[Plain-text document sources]
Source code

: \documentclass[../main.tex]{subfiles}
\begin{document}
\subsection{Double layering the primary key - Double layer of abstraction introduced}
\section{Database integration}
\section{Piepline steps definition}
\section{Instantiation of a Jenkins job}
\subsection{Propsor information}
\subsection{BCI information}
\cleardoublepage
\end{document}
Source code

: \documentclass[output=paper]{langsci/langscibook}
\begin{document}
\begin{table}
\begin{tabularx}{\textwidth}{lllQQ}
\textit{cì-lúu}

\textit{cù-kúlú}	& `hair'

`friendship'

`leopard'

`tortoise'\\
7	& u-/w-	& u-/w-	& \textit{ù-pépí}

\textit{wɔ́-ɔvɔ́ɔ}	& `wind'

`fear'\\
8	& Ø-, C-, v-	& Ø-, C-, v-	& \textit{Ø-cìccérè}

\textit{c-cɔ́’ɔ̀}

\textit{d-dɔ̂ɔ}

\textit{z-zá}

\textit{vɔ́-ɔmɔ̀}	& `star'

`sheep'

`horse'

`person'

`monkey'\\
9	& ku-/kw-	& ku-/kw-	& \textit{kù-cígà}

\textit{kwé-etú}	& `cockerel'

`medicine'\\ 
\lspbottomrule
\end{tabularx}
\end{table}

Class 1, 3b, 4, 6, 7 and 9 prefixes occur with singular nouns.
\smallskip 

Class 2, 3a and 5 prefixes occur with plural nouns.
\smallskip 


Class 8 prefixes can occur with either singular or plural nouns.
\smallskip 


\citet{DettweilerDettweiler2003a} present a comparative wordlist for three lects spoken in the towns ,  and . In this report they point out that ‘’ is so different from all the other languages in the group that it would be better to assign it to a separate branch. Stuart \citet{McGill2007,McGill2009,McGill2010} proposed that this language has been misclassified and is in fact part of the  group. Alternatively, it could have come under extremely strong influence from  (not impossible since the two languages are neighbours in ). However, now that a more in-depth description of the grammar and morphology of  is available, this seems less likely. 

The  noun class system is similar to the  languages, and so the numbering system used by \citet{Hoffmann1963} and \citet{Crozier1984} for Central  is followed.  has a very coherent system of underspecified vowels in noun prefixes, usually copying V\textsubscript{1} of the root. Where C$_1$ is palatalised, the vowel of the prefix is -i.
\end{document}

#### [Exercise]
Using the exact wording, transcribe all the records above.

#### [Exercise solution]
Source code

: \documentclass[../main.tex]{subfiles}
\begin{document}
\subsection{Double layering the primary key - Double layer of abstraction introduced}
\section{Database integration}
\section{Piepline steps definition}
\section{Instantiation of a Jenkins job}
\subsection{Propsor information}
\subsection{BCI information}
\cleardoublepage
\end{document}
Source code

: \documentclass[output=paper]{langsci/langscibook}
\begin{document}
\begin{table}
\begin{tabularx}{\textwidth}{lllQQ}
\textit{cì-lúu}

\textit{cù-kúlú}	& `hair'

`friendship'

`leopard'

`tortoise'\\
7	& u-/w-	& u-/w-	& \textit{ù-pépí}

\textit{wɔ́-ɔvɔ́ɔ}	& `wind'

`fear'\\
8	& Ø-, C-, v-	& Ø-, C-, v-	& \textit{Ø-cìccérè}

\textit{c-cɔ́’ɔ̀}

\textit{d-dɔ̂ɔ}

\textit{z-zá}

\textit{vɔ́-ɔmɔ̀}	& `star'

`sheep'

`horse'

`person'

`monkey'\\
9	& ku-/kw-	& ku-/kw-	& \textit{kù-cígà}

\textit{kwé-etú}	& `cockerel'

`medicine'\\ 
\lspbottomrule
\end{tabularx}
\end{table}

Class 1, 3b, 4, 6, 7 and 9 prefixes occur with singular nouns.
\smallskip 

Class 2, 3a and 5 prefixes occur with plural nouns.
\smallskip 


Class 8 prefixes can occur with either singular or plural nouns.
\smallskip 


\citet{DettweilerDettweiler2003a} present a comparative wordlist for three lects spoken in the towns ,  and . In this report they point out that ‘’ is so different from all the other languages in the group that it would be better to assign it to a separate branch. Stuart \citet{McGill2007,McGill2009,McGill2010} proposed that this language has been misclassified and is in fact part of the  group. Alternatively, it could have come under extremely strong influence from  (not impossible since the two languages are neighbours in ). However, now that a more in-depth description of the grammar and morphology of  is available, this seems less likely. 

The  noun class system is similar to the  languages, and so the numbering system used by \citet{Hoffmann1963} and \citet{Crozier1984} for Central  is followed.  has a very coherent system of underspecified vowels in noun prefixes, usually copying V\textsubscript{1} of the root. Where C$_1$ is palatalised, the vowel of the prefix is -i.
\end{document}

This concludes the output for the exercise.